Wir benötigen eine Atmosphäre, in der konstruktive Kritik von Wissenschaftlern möglich ist. Der kritische Dialog sollte nach der Zulassung fortgesetzt werden, und Ärzte, die Zweifel anmelden, sollten als Partner integriert und nicht als ‚Feinde’ ignoriert werden. Es geht nicht darum, zum Zeitpunkt der Zulassung bereits Endpunkt-Daten zur Verfügung zu haben – ganz im Gegenteil, eine engagierte wissenschaftliche Gemeinschaft könnte durchaus willens sein, eine relativ frühe Einführung eines Medikaments zu unterstützen, vorausgesetzt, ein entsprechender Endpunkt-Trial ist zumindest in der Planungs- oder Durchführungsphase.
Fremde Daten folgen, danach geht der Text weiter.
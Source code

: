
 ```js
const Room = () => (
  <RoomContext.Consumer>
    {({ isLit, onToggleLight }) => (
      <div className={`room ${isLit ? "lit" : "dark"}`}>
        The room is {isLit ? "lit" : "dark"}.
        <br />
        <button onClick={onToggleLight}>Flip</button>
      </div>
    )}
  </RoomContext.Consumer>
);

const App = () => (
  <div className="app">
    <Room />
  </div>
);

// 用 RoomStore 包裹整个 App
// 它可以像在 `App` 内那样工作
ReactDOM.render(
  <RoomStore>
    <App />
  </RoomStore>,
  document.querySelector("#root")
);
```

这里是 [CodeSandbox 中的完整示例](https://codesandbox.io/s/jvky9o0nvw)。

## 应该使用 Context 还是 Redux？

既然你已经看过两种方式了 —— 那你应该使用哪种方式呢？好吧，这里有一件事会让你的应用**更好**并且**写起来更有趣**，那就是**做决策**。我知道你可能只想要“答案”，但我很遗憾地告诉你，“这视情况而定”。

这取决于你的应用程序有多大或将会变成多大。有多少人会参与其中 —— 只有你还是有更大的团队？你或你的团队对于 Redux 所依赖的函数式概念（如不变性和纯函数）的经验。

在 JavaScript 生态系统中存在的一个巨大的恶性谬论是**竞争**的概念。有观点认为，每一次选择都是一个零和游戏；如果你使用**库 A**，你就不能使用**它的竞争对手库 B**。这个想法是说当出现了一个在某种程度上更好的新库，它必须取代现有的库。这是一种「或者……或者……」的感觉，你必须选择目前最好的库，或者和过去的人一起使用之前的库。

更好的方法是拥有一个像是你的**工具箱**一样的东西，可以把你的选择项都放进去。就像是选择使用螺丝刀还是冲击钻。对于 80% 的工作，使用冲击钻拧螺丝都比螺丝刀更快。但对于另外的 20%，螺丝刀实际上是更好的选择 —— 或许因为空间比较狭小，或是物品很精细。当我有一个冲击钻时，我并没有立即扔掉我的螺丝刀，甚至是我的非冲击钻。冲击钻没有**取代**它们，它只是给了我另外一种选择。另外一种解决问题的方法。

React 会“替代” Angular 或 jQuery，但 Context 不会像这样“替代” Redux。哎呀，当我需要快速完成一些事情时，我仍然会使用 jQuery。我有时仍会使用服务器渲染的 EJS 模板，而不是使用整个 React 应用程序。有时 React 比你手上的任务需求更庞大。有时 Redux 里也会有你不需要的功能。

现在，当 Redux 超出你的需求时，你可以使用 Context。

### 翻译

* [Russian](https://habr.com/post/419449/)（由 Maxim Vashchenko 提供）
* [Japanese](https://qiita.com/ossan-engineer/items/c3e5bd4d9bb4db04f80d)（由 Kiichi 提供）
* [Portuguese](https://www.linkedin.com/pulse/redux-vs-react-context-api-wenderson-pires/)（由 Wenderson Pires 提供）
Eine Richtlinie für unternehmerische Führung (code of corporate governance) könnte eine Lösung sein. Diese müsste weiter gehen, als nur Regeln für freie Kommunikation, ernsthaften und ehrlichen Austausch von Informationen und faires Marketingverhalten aufzustellen. Das könnte nicht nur vergleichbare Situationen in der Zukunft verhindern helfen, sondern es den Konkurrenten auch schwerer machen, solche Dilemmas für ihre eigenen Marketingzwecke zu missbrauchen.

Ein Disclaimer

Die Autoren betonen, dass sie weder auf der Seite der Angstmacher noch auf jener der Verharmloser stehen. Als Ärzte sind sie sich sehr wohl der Tatsache bewusst, dass nicht alle Fälle von Typ-2-Diabetes mit Lebensstiländerungen allein behandelt werden können, und dass eine vernünftige, verantwortliche und gegenseitig respektvolle Allianz zwischen der Pharmaindustrie, den Fachgesellschaften und den Ärzten notwendig ist. Sie akzeptieren auch, dass Innovationen auf diesem Gebiet sehr teuer sind, dass es sich bei Pharmaunternehmen nicht um Wohltätigkeitsvereine handelt und dass wiederholte Firmenzusammenführungen nicht unbedingt die sicherste Basis für große Sicherheitstrials sind. Doch gerade für eine Krankheit wie Diabetes, wo pharmakologische Alternativen vorhanden sind, sollte man erwarten können, dass post-Marketing-Sicherheitsstudien mindestens ebenso ehrgeizig durchgeführt werden wie die Zulassungsstudien.

Ein simples Fazit

Wenn man dem Insulin-Glargin- Dilemma irgendetwas Positives abgewinnen kann, dann ist es die Chance für alle Beteiligten, Kommunikation und Kooperation in einer ehrlichen, offenen und interaktiven Art und Weise neu zu definieren. Alle Beteiligten könnten davon profitieren: Ärzte, Wissenschaftler, Zulassungsbehörden, Unternehmen und ihre Aktionäre, und am allermeisten die Patienten.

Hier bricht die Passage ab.